▸ **WHAT IS NEEDED**
Return the data exactly, with all pictures removed.

[Document images with source code]
* * * *
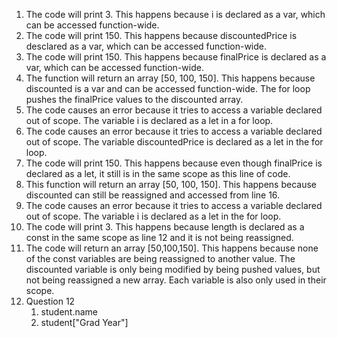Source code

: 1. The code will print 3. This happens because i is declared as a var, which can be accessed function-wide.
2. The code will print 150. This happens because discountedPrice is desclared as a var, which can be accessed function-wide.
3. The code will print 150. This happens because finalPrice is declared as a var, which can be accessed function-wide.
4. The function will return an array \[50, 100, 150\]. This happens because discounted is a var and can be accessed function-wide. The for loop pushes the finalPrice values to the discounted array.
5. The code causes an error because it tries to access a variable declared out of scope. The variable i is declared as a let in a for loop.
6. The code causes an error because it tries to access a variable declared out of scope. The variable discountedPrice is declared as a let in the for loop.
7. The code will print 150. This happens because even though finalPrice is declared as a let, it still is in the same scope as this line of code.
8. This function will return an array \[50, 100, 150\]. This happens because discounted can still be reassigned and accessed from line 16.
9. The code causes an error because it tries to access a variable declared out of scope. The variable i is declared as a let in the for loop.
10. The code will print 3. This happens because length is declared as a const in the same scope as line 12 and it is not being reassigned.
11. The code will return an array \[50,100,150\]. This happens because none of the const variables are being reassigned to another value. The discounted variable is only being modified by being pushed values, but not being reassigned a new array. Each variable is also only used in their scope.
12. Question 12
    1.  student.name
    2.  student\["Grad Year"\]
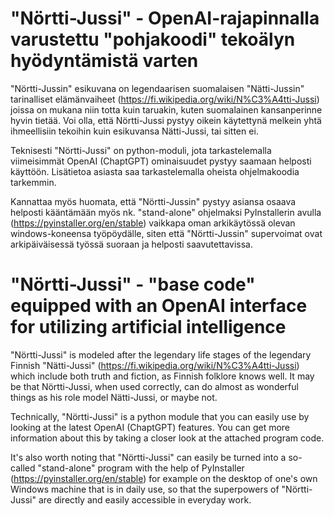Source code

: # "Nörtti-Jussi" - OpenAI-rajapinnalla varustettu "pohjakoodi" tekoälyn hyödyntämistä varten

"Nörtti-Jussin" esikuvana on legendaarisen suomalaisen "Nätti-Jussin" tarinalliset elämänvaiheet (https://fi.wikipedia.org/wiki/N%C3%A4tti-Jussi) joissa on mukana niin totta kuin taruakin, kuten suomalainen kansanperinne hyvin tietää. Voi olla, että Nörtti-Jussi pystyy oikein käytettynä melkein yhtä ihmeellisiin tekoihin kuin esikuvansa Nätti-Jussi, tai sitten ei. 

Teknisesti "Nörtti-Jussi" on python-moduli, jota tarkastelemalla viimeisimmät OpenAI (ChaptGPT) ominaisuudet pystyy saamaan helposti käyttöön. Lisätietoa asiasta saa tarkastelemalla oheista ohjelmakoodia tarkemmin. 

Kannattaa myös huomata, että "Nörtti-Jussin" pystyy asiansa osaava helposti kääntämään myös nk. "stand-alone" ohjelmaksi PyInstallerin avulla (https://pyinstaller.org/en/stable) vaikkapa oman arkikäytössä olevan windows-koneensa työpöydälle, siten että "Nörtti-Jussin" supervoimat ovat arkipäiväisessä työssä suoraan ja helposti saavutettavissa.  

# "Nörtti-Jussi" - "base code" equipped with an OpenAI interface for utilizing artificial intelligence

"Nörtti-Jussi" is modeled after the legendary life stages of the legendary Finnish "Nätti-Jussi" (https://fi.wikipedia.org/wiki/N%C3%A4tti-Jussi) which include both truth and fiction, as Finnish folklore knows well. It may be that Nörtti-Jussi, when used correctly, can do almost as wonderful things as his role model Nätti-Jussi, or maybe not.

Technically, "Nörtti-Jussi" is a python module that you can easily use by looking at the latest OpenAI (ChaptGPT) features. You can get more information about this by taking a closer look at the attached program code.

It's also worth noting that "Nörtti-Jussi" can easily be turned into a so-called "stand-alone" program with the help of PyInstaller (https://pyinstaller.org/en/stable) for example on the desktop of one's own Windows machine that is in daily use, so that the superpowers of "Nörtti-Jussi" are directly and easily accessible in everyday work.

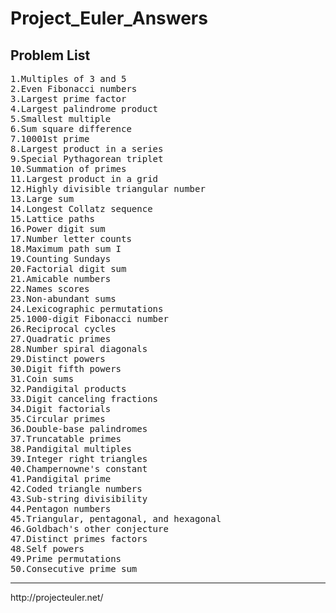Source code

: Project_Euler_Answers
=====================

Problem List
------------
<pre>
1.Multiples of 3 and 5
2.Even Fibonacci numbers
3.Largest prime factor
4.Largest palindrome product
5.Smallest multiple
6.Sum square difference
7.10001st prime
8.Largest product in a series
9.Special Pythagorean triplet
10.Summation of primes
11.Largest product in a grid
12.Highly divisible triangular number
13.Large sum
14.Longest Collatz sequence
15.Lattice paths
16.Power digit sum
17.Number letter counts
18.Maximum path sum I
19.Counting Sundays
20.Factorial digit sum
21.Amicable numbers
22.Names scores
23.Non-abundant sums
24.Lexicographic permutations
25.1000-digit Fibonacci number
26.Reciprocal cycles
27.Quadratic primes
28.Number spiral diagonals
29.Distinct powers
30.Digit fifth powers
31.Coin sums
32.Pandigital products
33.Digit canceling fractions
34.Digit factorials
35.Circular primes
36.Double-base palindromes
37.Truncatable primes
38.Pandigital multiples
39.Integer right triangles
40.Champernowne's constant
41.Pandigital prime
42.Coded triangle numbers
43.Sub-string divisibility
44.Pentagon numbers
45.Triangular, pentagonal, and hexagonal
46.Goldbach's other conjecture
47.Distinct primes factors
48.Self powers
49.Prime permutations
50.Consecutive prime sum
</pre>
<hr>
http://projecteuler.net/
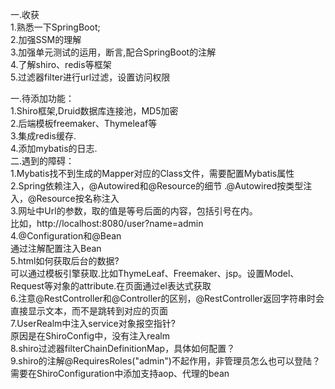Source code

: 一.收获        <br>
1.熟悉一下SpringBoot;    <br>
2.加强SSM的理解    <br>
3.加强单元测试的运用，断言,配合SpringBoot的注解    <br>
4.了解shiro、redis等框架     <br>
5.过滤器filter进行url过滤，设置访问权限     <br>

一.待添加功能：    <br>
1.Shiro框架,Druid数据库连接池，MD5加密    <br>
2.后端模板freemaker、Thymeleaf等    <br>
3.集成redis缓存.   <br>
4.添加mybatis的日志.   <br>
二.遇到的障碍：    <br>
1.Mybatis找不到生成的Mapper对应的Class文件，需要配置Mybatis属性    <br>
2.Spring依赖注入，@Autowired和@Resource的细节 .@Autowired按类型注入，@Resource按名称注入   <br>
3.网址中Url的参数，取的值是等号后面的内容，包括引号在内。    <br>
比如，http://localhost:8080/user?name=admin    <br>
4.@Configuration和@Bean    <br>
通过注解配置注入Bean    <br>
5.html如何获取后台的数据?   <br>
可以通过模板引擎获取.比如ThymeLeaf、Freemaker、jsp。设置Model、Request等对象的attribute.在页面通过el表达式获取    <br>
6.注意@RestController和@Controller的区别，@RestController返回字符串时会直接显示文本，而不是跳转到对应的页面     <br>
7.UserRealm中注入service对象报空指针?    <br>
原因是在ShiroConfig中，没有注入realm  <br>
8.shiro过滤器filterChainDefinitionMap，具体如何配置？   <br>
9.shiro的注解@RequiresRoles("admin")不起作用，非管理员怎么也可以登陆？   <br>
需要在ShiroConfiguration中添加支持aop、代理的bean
* * * *
▸ **WRITTEN ANSWER**
Source code

: 1. The code will print 3. This happens because i is declared as a var, which can be accessed function-wide.
2. The code will print 150. This happens because discountedPrice is desclared as a var, which can be accessed function-wide.
3. The code will print 150. This happens because finalPrice is declared as a var, which can be accessed function-wide.
4. The function will return an array \[50, 100, 150\]. This happens because discounted is a var and can be accessed function-wide. The for loop pushes the finalPrice values to the discounted array.
5. The code causes an error because it tries to access a variable declared out of scope. The variable i is declared as a let in a for loop.
6. The code causes an error because it tries to access a variable declared out of scope. The variable discountedPrice is declared as a let in the for loop.
7. The code will print 150. This happens because even though finalPrice is declared as a let, it still is in the same scope as this line of code.
8. This function will return an array \[50, 100, 150\]. This happens because discounted can still be reassigned and accessed from line 16.
9. The code causes an error because it tries to access a variable declared out of scope. The variable i is declared as a let in the for loop.
10. The code will print 3. This happens because length is declared as a const in the same scope as line 12 and it is not being reassigned.
11. The code will return an array \[50,100,150\]. This happens because none of the const variables are being reassigned to another value. The discounted variable is only being modified by being pushed values, but not being reassigned a new array. Each variable is also only used in their scope.
12. Question 12
    1.  student.name
    2.  student\["Grad Year"\]
Source code

: # "Nörtti-Jussi" - OpenAI-rajapinnalla varustettu "pohjakoodi" tekoälyn hyödyntämistä varten

"Nörtti-Jussin" esikuvana on legendaarisen suomalaisen "Nätti-Jussin" tarinalliset elämänvaiheet (https://fi.wikipedia.org/wiki/N%C3%A4tti-Jussi) joissa on mukana niin totta kuin taruakin, kuten suomalainen kansanperinne hyvin tietää. Voi olla, että Nörtti-Jussi pystyy oikein käytettynä melkein yhtä ihmeellisiin tekoihin kuin esikuvansa Nätti-Jussi, tai sitten ei. 

Teknisesti "Nörtti-Jussi" on python-moduli, jota tarkastelemalla viimeisimmät OpenAI (ChaptGPT) ominaisuudet pystyy saamaan helposti käyttöön. Lisätietoa asiasta saa tarkastelemalla oheista ohjelmakoodia tarkemmin. 

Kannattaa myös huomata, että "Nörtti-Jussin" pystyy asiansa osaava helposti kääntämään myös nk. "stand-alone" ohjelmaksi PyInstallerin avulla (https://pyinstaller.org/en/stable) vaikkapa oman arkikäytössä olevan windows-koneensa työpöydälle, siten että "Nörtti-Jussin" supervoimat ovat arkipäiväisessä työssä suoraan ja helposti saavutettavissa.  

# "Nörtti-Jussi" - "base code" equipped with an OpenAI interface for utilizing artificial intelligence

"Nörtti-Jussi" is modeled after the legendary life stages of the legendary Finnish "Nätti-Jussi" (https://fi.wikipedia.org/wiki/N%C3%A4tti-Jussi) which include both truth and fiction, as Finnish folklore knows well. It may be that Nörtti-Jussi, when used correctly, can do almost as wonderful things as his role model Nätti-Jussi, or maybe not.

Technically, "Nörtti-Jussi" is a python module that you can easily use by looking at the latest OpenAI (ChaptGPT) features. You can get more information about this by taking a closer look at the attached program code.

It's also worth noting that "Nörtti-Jussi" can easily be turned into a so-called "stand-alone" program with the help of PyInstaller (https://pyinstaller.org/en/stable) for example on the desktop of one's own Windows machine that is in daily use, so that the superpowers of "Nörtti-Jussi" are directly and easily accessible in everyday work.

Source code

: Project_Euler_Answers
=====================

Problem List
------------
<pre>
1.Multiples of 3 and 5
2.Even Fibonacci numbers
3.Largest prime factor
4.Largest palindrome product
5.Smallest multiple
6.Sum square difference
7.10001st prime
8.Largest product in a series
9.Special Pythagorean triplet
10.Summation of primes
11.Largest product in a grid
12.Highly divisible triangular number
13.Large sum
14.Longest Collatz sequence
15.Lattice paths
16.Power digit sum
17.Number letter counts
18.Maximum path sum I
19.Counting Sundays
20.Factorial digit sum
21.Amicable numbers
22.Names scores
23.Non-abundant sums
24.Lexicographic permutations
25.1000-digit Fibonacci number
26.Reciprocal cycles
27.Quadratic primes
28.Number spiral diagonals
29.Distinct powers
30.Digit fifth powers
31.Coin sums
32.Pandigital products
33.Digit canceling fractions
34.Digit factorials
35.Circular primes
36.Double-base palindromes
37.Truncatable primes
38.Pandigital multiples
39.Integer right triangles
40.Champernowne's constant
41.Pandigital prime
42.Coded triangle numbers
43.Sub-string divisibility
44.Pentagon numbers
45.Triangular, pentagonal, and hexagonal
46.Goldbach's other conjecture
47.Distinct primes factors
48.Self powers
49.Prime permutations
50.Consecutive prime sum
</pre>
<hr>
http://projecteuler.net/
Source code

: 一.收获        <br>
1.熟悉一下SpringBoot;    <br>
2.加强SSM的理解    <br>
3.加强单元测试的运用，断言,配合SpringBoot的注解    <br>
4.了解shiro、redis等框架     <br>
5.过滤器filter进行url过滤，设置访问权限     <br>

一.待添加功能：    <br>
1.Shiro框架,Druid数据库连接池，MD5加密    <br>
2.后端模板freemaker、Thymeleaf等    <br>
3.集成redis缓存.   <br>
4.添加mybatis的日志.   <br>
二.遇到的障碍：    <br>
1.Mybatis找不到生成的Mapper对应的Class文件，需要配置Mybatis属性    <br>
2.Spring依赖注入，@Autowired和@Resource的细节 .@Autowired按类型注入，@Resource按名称注入   <br>
3.网址中Url的参数，取的值是等号后面的内容，包括引号在内。    <br>
比如，http://localhost:8080/user?name=admin    <br>
4.@Configuration和@Bean    <br>
通过注解配置注入Bean    <br>
5.html如何获取后台的数据?   <br>
可以通过模板引擎获取.比如ThymeLeaf、Freemaker、jsp。设置Model、Request等对象的attribute.在页面通过el表达式获取    <br>
6.注意@RestController和@Controller的区别，@RestController返回字符串时会直接显示文本，而不是跳转到对应的页面     <br>
7.UserRealm中注入service对象报空指针?    <br>
原因是在ShiroConfig中，没有注入realm  <br>
8.shiro过滤器filterChainDefinitionMap，具体如何配置？   <br>
9.shiro的注解@RequiresRoles("admin")不起作用，非管理员怎么也可以登陆？   <br>
需要在ShiroConfiguration中添加支持aop、代理的bean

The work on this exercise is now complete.